# What can be said about strong (p,q) and weak (p,q) properties of Hardy-Littlewood Maximal Function?

The question is for 1 $$\leq$$ p,q $$\leq$$ $$\infty$$

I can prove that HL Maximal function is weak (1,1) using the method of finite collection of bounded balls. I can also prove that it is strong (p,p) as it is a standard proof. However, what can be said about other cases?

Terence Tao's lecture notes make this comment without proof:

Dimensional analysis (analysing how $$f$$ and $$Mf$$ react under dilation of the domain $$\mathbb R^d$$ by a scaling parameter λ) shows that no weak or strong type (p, q) estimates are available in the off-diagonal case p $$\neq$$ q.

Could this be elaborated upon, perhaps in a mathematically rigorous way?

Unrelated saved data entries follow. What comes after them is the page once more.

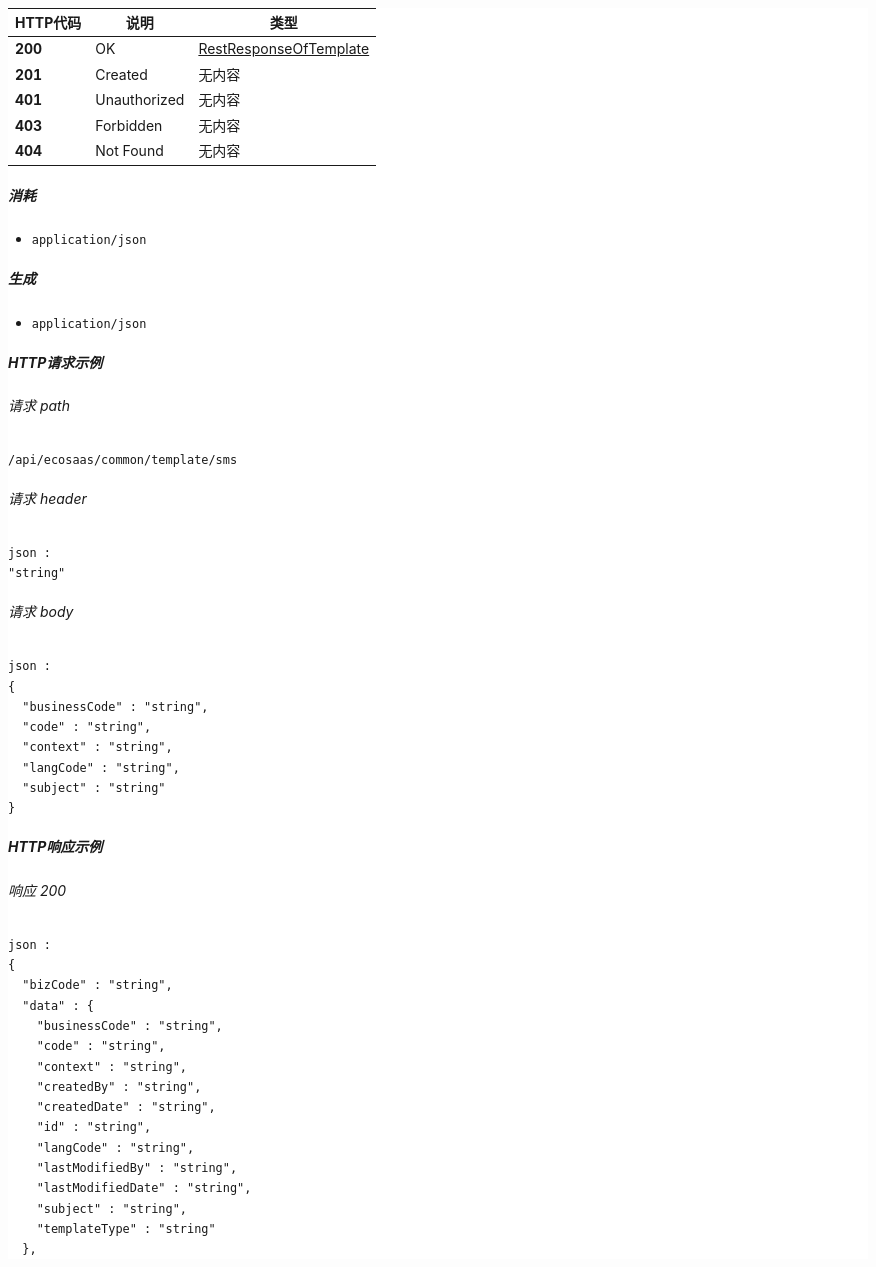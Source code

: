 |HTTP代码|说明|类型|
|---|---|---|
|**200**|OK|[RestResponseOfTemplate](#restresponseoftemplate)|
|**201**|Created|无内容|
|**401**|Unauthorized|无内容|
|**403**|Forbidden|无内容|
|**404**|Not Found|无内容|


##### 消耗

* `application/json`


##### 生成

* `application/json`


##### HTTP请求示例

###### 请求 path
```
/api/ecosaas/common/template/sms
```


###### 请求 header
```
json :
"string"
```


###### 请求 body
```
json :
{
  "businessCode" : "string",
  "code" : "string",
  "context" : "string",
  "langCode" : "string",
  "subject" : "string"
}
```


##### HTTP响应示例

###### 响应 200
```
json :
{
  "bizCode" : "string",
  "data" : {
    "businessCode" : "string",
    "code" : "string",
    "context" : "string",
    "createdBy" : "string",
    "createdDate" : "string",
    "id" : "string",
    "langCode" : "string",
    "lastModifiedBy" : "string",
    "lastModifiedDate" : "string",
    "subject" : "string",
    "templateType" : "string"
  },
```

Exactly how to do this dimensional analysis and how does it prove there are no estimates for off-diagonal case?

• Using Riesz-Thorin interpolation theorem, weak type $(1,1)$ and strong type $(p,p)$ gives all the strong type $(q,q)$ for $1 < q < p$. According to my understanding, Tao means that: assume that some strong type $(p,q)$ holds for $p \neq q$, we should consider $\frac{1}{\lambda} f$ and $M ( \frac{1}{\lambda} f)$. Then some non-homogeneity shows up, and we could pass $\lambda \to 0$ or $\lambda \to \infty$ to derive a contradiction. – mathdoge Jun 22 at 12:17
• Can't you just use that $|f|\leq M f$, so if you would have the boundedness (at least strong type), you would get $\|f\|_q \leq \|M f\|_q \lesssim \|f\|_p$, which is clearly false in general. Probably something similar can be done for the weak type estimate. – PhoemueX Jun 22 at 15:30
• Sorry, I made a typo above: should be Marcinkiewicz interpolation instead of Riesz-Thorin. – mathdoge Jun 22 at 15:47

The definition is $$Mf(x)=\sup_{r>0} \frac{1}{|B(x,r)|}\int_{B(x,r)}|f(t)|dt$$ where $$B(x,r)=\{y \in \Bbb R^n: ||x-y||

Then dilate your $$f$$ by some $$\delta>0$$, $$f^{\delta}(x):=f(\delta x)$$

Let's assume that the Hardy-Littlewood Maximal function is strong $$(p,q)$$. We'll basically show that $$p=q$$

Now take $$L^p$$ norms, $$||f^{\delta}||_p=(\int_{\Bbb R^n}|f^{\delta}(t)|^pdt)^{1/p}=(\int_{\Bbb R^n}|f(\delta t)|^pdt)^{1/p}$$

Now a change of variable $$\delta t=y$$ gives, $$||f^{\delta}||_p=(\int_{\Bbb R^n}|f(\delta t)|^pdt)^{1/p}=({\delta}^{-n}\int_{\Bbb R^n}|f(y)|^pdy)^{1/p}={\delta}^{-n/p}||f||_p \dots (*)$$

Now $$Mf^{\delta}(x)=\sup_{r>0} \frac{1}{|B(x,r)|}\int_{B(x,r)}|f^{\delta}(t)|dt=\sup_{r>0} \frac{1}{|B(x,r)|}\int_{B(x,r)}|f(\delta t)|dt$$ $$=\sup_{r>0} \frac{{\delta}^{-n}}{|B(x,r)|}\int_{B(\delta x,\delta r)}|f(y)|dy \text{ ( same substitution as above)}$$ $$=\sup_{r>0} \frac{1}{|B(\delta x,\delta r)|}\int_{B(\delta x,\delta r)}|f(y)|dy$$ $$=\sup_{\lambda>0} \frac{1}{|B(\delta x,\lambda)|}\int_{B(\delta x,\lambda)}|f(y)|dy$$ $$=Mf(\delta x)=(Mf)^{\delta}(x)$$

Then $$||Mf^{\delta}||_q=(\int_{\Bbb R^n} |Mf^{\delta}(x)|^q dx)^{1/q}= (\int_{\Bbb R^n} |Mf(\delta x)|^q dx)^{1/q}= {\delta}^{-n/q}||Mf||_q \le C \delta^{-n/p}||f||_p$$

But then, $${\delta}^{-n(\frac{1}{q}-\frac{1}{p})}=1 \implies p=q$$

Now for the weak off-diagonal case, it's a simple application of the Off diagonal version of Marcinkewicz interpolation combining with the fact that the Maximal function is not strong in the off-diagonal setup, which we just proved!